We speak often about getting money out of politics, yet if we want legislating to be less of a hobby for the rich, it’s not just campaigning where the field needs leveling. Few can afford to be away from homes and jobs to set up apartments in the state capitol and live there all week without plenty of cash of their own. Alexandria Ocasio-Cortez is the rare case, for example, of someone who got there without a well-padded bank account. It can cost money to take these gigs, at the state level anyway.
One more thing about running for federal office that favors the already well-connected is the cost of running and the need for a network of connections able to fund a race.

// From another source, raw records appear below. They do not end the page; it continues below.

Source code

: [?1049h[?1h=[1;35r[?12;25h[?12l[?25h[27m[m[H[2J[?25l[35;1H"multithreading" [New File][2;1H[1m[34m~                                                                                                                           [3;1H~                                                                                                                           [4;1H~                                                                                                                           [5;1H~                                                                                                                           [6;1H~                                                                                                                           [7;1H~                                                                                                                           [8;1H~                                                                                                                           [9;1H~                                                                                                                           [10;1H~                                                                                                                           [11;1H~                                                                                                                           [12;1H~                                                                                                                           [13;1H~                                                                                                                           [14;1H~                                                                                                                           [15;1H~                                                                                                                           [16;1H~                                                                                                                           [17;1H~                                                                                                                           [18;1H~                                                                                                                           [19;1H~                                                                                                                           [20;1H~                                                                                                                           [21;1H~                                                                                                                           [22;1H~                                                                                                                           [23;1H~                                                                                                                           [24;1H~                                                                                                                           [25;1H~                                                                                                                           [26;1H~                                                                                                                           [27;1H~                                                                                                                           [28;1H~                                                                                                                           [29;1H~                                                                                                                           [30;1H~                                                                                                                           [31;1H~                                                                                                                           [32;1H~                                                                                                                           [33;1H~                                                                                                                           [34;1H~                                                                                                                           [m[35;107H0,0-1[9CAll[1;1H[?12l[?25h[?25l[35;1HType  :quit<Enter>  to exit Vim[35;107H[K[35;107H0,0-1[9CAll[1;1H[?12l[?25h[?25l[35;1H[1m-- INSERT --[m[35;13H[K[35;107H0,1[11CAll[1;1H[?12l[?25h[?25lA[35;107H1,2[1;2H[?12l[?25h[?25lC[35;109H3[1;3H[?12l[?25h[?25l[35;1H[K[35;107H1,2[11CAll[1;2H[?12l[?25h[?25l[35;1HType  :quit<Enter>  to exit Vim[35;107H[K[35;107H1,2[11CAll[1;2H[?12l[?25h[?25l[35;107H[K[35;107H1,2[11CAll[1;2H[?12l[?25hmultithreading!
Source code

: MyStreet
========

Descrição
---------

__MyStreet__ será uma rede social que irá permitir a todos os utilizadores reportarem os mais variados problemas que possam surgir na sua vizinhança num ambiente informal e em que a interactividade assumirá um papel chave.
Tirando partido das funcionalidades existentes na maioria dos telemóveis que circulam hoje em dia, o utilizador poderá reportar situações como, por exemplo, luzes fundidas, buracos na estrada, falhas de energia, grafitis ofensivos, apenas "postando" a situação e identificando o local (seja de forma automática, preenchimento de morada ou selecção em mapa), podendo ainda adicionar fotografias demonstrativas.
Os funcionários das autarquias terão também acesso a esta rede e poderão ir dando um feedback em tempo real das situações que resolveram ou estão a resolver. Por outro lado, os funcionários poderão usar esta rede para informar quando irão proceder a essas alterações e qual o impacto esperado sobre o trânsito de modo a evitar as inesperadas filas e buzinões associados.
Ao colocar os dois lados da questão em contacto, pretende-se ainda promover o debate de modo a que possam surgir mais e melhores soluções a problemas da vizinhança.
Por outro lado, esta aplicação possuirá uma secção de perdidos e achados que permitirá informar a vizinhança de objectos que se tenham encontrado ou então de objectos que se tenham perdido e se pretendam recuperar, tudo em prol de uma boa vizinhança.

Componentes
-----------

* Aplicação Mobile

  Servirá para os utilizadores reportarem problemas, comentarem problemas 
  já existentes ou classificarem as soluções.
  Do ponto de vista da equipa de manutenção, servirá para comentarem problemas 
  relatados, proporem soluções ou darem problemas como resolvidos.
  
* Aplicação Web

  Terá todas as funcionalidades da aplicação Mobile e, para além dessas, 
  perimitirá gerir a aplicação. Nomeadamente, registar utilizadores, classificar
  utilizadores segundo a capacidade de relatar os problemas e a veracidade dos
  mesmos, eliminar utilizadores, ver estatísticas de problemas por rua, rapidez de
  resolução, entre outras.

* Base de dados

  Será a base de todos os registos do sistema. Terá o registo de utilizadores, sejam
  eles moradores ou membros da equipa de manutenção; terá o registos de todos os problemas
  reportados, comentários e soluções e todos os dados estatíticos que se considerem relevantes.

Lawyers have an advantage in early fundraising, the Times notes, having access to ready-made networks of affluent acquaintances the less elite do not. Small-dollar online fundraising can offset that advantage, but requires a team with specialized skills to launch early enough for a candidate to be competitive.
At a conference I attended a year ago, a campaign veteran schooling first-time candidates bluntly told them it would cost a minimum of $3 million dollars to flip a House seat. One candidate balked, insisting that’s not the way democracy is supposed to work. On principle, he insisted he would do it on a shoestring.
The non-lawyer lost on a $238,000 shoestring. It sucks. But for now, this is the reality. In rough numbers and no particular order, this is what a selection of successful Democrats spent to flip seats in 2018 (via Open Secrets):
Jennifer Wexton (D) spent $6 million to turn out Barbara Comstock in Virginia
Jared Golden (D) spent $5.6 million flip a House seat in Maine
Lucy McBath (D) spent $2.5 million in Georgia (to defeat less-than-a-term GA-6 incumbent Karen Handel)
Harley Rouda raised $8 million to turn out Dana Rohrabacher in California
Abigail Spanberger (D) spent $7 million to unseat Dave Brat in Virginia
Sharice Davids (D) spent $4.7 million to win in Kansas
Jason Crow (D) spent $5.6 million to win in Colorado
Dean Phillips (D) spent $6.1 million to win in Minnesota
Alexandria Ocasio-Cortez won her NY-14 seat in the primary against an entrenched incumbent Democrat and still spent $1.6 million through the cycle (via Open Secrets again). J. D. Scholten ran for Congress in 2018 against Rep. Steve King of Iowa and outspent him by $2.2 million and still lost. But by only 3.4 percent. Pretty good for a Democrat in northwest Iowa. The last Democrat lost by 23 points.